● **Exercise description**
The line holding "If you are on a" and every line after it through the end of the entries below: retype these exactly and nothing more.

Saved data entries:
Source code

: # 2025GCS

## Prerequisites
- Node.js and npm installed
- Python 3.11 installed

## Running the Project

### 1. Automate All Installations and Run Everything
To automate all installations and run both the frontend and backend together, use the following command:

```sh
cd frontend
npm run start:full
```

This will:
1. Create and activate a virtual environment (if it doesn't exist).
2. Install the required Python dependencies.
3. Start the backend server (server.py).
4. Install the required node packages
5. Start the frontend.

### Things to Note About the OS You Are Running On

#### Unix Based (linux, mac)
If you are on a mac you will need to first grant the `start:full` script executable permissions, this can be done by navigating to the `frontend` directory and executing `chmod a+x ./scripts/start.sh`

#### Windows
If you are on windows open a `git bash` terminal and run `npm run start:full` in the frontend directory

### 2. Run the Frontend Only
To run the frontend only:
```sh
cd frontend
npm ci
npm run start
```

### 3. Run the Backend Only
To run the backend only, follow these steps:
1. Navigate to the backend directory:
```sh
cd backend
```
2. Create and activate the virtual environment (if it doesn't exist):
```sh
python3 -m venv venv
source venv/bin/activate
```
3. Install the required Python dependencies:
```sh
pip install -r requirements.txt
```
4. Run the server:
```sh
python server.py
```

● **Answer space**
If you are on a mac you will need to first grant the `start:full` script executable permissions, this can be done by navigating to the `frontend` directory and executing `chmod a+x ./scripts/start.sh`

#### Windows
If you are on windows open a `git bash` terminal and run `npm run start:full` in the frontend directory

### 2. Run the Frontend Only
To run the frontend only:
```sh
cd frontend
npm ci
npm run start
```

### 3. Run the Backend Only
To run the backend only, follow these steps:
1. Navigate to the backend directory:
```sh
cd backend
```
2. Create and activate the virtual environment (if it doesn't exist):
```sh
python3 -m venv venv
source venv/bin/activate
```
3. Install the required Python dependencies:
```sh
pip install -r requirements.txt
```
4. Run the server:
```sh
python server.py
```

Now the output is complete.